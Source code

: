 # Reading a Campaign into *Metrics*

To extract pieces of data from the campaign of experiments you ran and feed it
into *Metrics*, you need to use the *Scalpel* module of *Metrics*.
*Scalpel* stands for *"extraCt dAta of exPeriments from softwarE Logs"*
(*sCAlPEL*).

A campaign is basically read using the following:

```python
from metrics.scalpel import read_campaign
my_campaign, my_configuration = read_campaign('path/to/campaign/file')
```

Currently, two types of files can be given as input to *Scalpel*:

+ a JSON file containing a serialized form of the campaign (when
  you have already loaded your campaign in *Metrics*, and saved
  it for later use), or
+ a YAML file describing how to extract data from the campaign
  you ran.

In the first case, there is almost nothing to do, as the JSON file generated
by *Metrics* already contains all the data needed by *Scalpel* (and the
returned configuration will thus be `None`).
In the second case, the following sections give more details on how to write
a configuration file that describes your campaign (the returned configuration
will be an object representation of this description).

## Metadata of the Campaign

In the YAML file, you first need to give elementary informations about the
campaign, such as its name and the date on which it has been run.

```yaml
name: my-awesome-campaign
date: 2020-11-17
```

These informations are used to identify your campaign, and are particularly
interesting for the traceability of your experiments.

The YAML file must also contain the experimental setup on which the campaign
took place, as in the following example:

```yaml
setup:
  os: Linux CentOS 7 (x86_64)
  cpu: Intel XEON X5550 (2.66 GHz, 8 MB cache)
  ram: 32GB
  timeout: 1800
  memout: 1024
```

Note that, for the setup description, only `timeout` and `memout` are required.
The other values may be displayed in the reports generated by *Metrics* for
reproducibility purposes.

Problem: Report, for the data above, every line in which the string "name" appears.

Exercise solution:
campaign, such as its name and the date on which it has been run.
name: my-awesome-campaign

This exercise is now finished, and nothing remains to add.